Excuse my direct approach, but I am somebody who is interested in developing software with teensy 3.6
The reason why I would like to use teensy 3.6 is because of the very high speed and capabilities of this board + quite some ram available.
This is NOT for making the next generation of "blink the led". :)


My name is Bart Libert and I want to write my own gcode interpreter for laser cutter. This is high speed stepper signal generation (preferably upto 100kHz steprates) with 10x interpolation, so with a virtual 1Mhz steprate.
I already wrote a fully functioning prototype for arduino due (SAM3XAE Arm Cortex-M3) which does use a few important features, but Arduino DUE is EOL and I prefer to use a more supported product.

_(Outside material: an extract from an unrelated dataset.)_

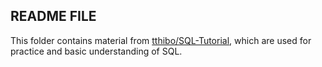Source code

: ## README FILE
This folder contains material from [tthibo/SQL-Tutorial](https://github.com/tthibo/SQL-Tutorial), which are used for practice and basic understanding of SQL.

The things I would have to be able to do are:


1) I need to be able to direcly set a pin HIGH or LOW without using the library (for pure speed purposes, because digitalWrite eats too many cycles)


2) 1 hardware pwm signal with preferably a +-20kHz frequency. I know this can be setup using library code but it would be very nice to be able to
directly set this using registers (for best possible speed)


3) I need 3 (and if possible 4) IO pins which can be set high and low by a timer. On arduino due there are multiple channels to a timer and there I managed to do this. The fact is that I want 3 (or 4) independent counters which are by default stopped. Then when I start the counter, it must SET a pin (whichever pin it is on the teensy, I'll adapt the connection wires) and then when it reaches a certain counter value, the timer should lower the pin signal, set the counter back to 0 and stop the counter. So it should
- On initialisation the timer (connected to a hardware pin) should be set at a counter value of 0 and the corresponding hardware pin should be LOW + the counter must NOT start running.
- At a certain point in my program I want to give the counter the command to start and when it starts, it should SET its corresponding hardware pin high, start counting and when the counter reaches a certain compare value, it should set the hardware pin LOW again, zero the counter value and stop the timer counter.

This above is needed 3 (or even better 4) times and they should run independent from eachother. On the Arduino DUE I used Timer 2 channel 0,1 and 2 for that and thes came out as digital pins 5,3 and 11




Can anyone please tell me if the teensy 3.6 is capable of doing this? I allready downloaded the CPU manual (a whopping 2237 pages) and have to say it does not look a lot like the Atmel SAM3XAE which is also arm. So probably the complete peripheral set is regulated slightly different?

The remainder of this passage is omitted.